▶

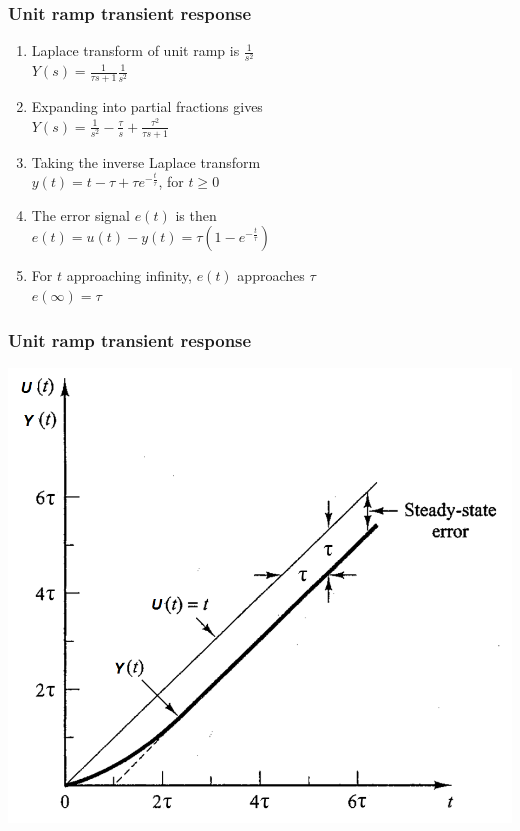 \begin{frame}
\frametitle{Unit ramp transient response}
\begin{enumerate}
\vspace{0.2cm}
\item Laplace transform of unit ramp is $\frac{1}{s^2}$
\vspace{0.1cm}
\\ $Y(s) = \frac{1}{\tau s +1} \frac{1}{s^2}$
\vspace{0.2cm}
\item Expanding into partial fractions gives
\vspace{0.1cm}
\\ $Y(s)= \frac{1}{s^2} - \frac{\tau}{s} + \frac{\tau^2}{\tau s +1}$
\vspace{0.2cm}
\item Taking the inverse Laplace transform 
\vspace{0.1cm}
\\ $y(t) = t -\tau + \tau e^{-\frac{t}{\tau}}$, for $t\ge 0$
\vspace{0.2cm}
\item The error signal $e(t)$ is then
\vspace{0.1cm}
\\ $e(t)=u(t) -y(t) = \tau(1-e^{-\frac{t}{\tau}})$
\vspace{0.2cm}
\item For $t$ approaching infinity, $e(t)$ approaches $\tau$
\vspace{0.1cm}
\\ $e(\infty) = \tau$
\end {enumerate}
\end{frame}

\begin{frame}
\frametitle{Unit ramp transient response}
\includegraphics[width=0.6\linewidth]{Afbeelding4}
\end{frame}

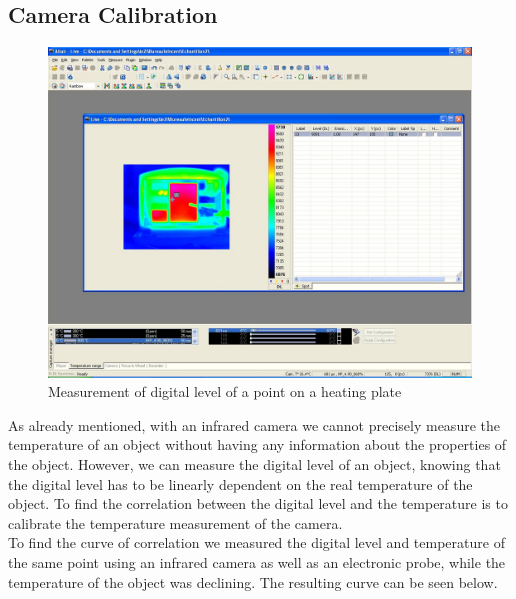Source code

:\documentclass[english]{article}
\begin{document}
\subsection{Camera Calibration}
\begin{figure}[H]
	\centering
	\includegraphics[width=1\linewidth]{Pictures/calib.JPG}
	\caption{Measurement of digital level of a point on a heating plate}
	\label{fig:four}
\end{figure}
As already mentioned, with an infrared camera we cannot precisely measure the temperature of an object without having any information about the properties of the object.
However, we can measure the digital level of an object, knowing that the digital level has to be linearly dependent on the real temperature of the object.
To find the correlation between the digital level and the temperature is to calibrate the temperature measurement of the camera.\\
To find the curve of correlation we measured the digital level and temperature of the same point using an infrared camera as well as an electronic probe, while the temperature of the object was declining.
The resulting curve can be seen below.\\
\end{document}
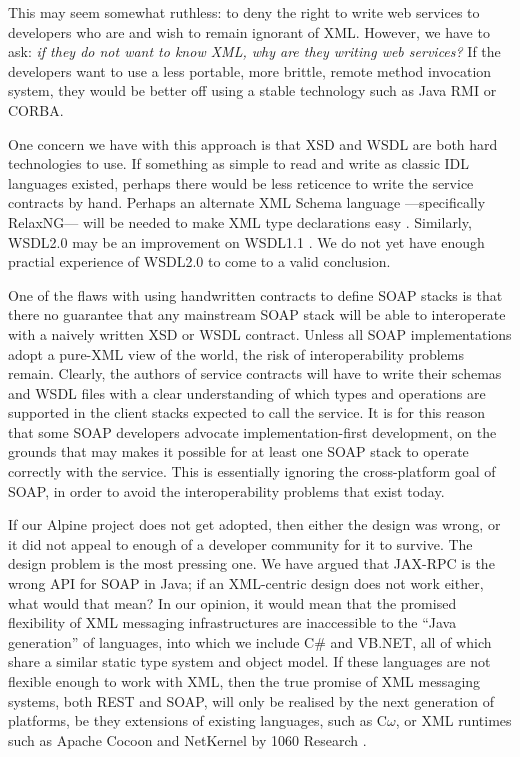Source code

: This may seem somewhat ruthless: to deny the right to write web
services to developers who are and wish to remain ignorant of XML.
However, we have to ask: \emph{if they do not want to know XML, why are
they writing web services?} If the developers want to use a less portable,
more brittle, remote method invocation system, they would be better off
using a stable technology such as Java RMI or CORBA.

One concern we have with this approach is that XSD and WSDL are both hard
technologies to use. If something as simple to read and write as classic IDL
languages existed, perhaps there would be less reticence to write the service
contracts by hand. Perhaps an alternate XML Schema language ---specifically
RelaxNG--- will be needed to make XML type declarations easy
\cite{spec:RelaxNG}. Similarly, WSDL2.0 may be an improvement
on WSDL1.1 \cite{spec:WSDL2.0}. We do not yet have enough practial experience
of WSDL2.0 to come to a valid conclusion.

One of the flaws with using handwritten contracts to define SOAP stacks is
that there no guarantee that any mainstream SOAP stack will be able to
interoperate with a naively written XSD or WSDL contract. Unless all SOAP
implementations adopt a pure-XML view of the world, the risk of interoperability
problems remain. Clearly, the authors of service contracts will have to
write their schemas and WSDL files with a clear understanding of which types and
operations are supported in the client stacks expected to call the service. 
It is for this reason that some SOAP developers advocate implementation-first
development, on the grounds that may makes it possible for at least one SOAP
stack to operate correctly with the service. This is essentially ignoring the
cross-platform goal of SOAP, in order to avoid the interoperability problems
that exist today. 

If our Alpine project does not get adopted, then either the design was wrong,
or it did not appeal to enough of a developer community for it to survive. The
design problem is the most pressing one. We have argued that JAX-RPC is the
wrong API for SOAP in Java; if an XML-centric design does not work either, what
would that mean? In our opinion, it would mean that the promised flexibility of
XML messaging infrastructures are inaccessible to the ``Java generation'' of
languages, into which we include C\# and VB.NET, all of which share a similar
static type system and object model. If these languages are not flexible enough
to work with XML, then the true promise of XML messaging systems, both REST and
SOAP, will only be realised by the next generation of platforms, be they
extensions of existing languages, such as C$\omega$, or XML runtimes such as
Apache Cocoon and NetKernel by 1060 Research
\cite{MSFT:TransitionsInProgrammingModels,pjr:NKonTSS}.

◀

Your goal
The images are to be left out while the entries are written out exactly.

Result of this task
 \begin{frame}
\frametitle{Unit ramp transient response}
\begin{enumerate}
\vspace{0.2cm}
\item Laplace transform of unit ramp is $\frac{1}{s^2}$
\vspace{0.1cm}
\\ $Y(s) = \frac{1}{\tau s +1} \frac{1}{s^2}$
\vspace{0.2cm}
\item Expanding into partial fractions gives
\vspace{0.1cm}
\\ $Y(s)= \frac{1}{s^2} - \frac{\tau}{s} + \frac{\tau^2}{\tau s +1}$
\vspace{0.2cm}
\item Taking the inverse Laplace transform 
\vspace{0.1cm}
\\ $y(t) = t -\tau + \tau e^{-\frac{t}{\tau}}$, for $t\ge 0$
\vspace{0.2cm}
\item The error signal $e(t)$ is then
\vspace{0.1cm}
\\ $e(t)=u(t) -y(t) = \tau(1-e^{-\frac{t}{\tau}})$
\vspace{0.2cm}
\item For $t$ approaching infinity, $e(t)$ approaches $\tau$
\vspace{0.1cm}
\\ $e(\infty) = \tau$
\end {enumerate}
\end{frame}

\begin{frame}
\frametitle{Unit ramp transient response}
\includegraphics[width=0.6\linewidth]{Afbeelding4}
\end{frame}

Source code

:\documentclass[english]{article}
\begin{document}
\subsection{Camera Calibration}
\begin{figure}[H]
	\centering
	\includegraphics[width=1\linewidth]{Pictures/calib.JPG}
	\caption{Measurement of digital level of a point on a heating plate}
	\label{fig:four}
\end{figure}
As already mentioned, with an infrared camera we cannot precisely measure the temperature of an object without having any information about the properties of the object.
However, we can measure the digital level of an object, knowing that the digital level has to be linearly dependent on the real temperature of the object.
To find the correlation between the digital level and the temperature is to calibrate the temperature measurement of the camera.\\
To find the curve of correlation we measured the digital level and temperature of the same point using an infrared camera as well as an electronic probe, while the temperature of the object was declining.
The resulting curve can be seen below.\\
\end{document}
Source code

: This may seem somewhat ruthless: to deny the right to write web
services to developers who are and wish to remain ignorant of XML.
However, we have to ask: \emph{if they do not want to know XML, why are
they writing web services?} If the developers want to use a less portable,
more brittle, remote method invocation system, they would be better off
using a stable technology such as Java RMI or CORBA.

One concern we have with this approach is that XSD and WSDL are both hard
technologies to use. If something as simple to read and write as classic IDL
languages existed, perhaps there would be less reticence to write the service
contracts by hand. Perhaps an alternate XML Schema language ---specifically
RelaxNG--- will be needed to make XML type declarations easy
\cite{spec:RelaxNG}. Similarly, WSDL2.0 may be an improvement
on WSDL1.1 \cite{spec:WSDL2.0}. We do not yet have enough practial experience
of WSDL2.0 to come to a valid conclusion.

One of the flaws with using handwritten contracts to define SOAP stacks is
that there no guarantee that any mainstream SOAP stack will be able to
interoperate with a naively written XSD or WSDL contract. Unless all SOAP
implementations adopt a pure-XML view of the world, the risk of interoperability
problems remain. Clearly, the authors of service contracts will have to
write their schemas and WSDL files with a clear understanding of which types and
operations are supported in the client stacks expected to call the service. 
It is for this reason that some SOAP developers advocate implementation-first
development, on the grounds that may makes it possible for at least one SOAP
stack to operate correctly with the service. This is essentially ignoring the
cross-platform goal of SOAP, in order to avoid the interoperability problems
that exist today. 

If our Alpine project does not get adopted, then either the design was wrong,
or it did not appeal to enough of a developer community for it to survive. The
design problem is the most pressing one. We have argued that JAX-RPC is the
wrong API for SOAP in Java; if an XML-centric design does not work either, what
would that mean? In our opinion, it would mean that the promised flexibility of
XML messaging infrastructures are inaccessible to the ``Java generation'' of
languages, into which we include C\# and VB.NET, all of which share a similar
static type system and object model. If these languages are not flexible enough
to work with XML, then the true promise of XML messaging systems, both REST and
SOAP, will only be realised by the next generation of platforms, be they
extensions of existing languages, such as C$\omega$, or XML runtimes such as
Apache Cocoon and NetKernel by 1060 Research
\cite{MSFT:TransitionsInProgrammingModels,pjr:NKonTSS}.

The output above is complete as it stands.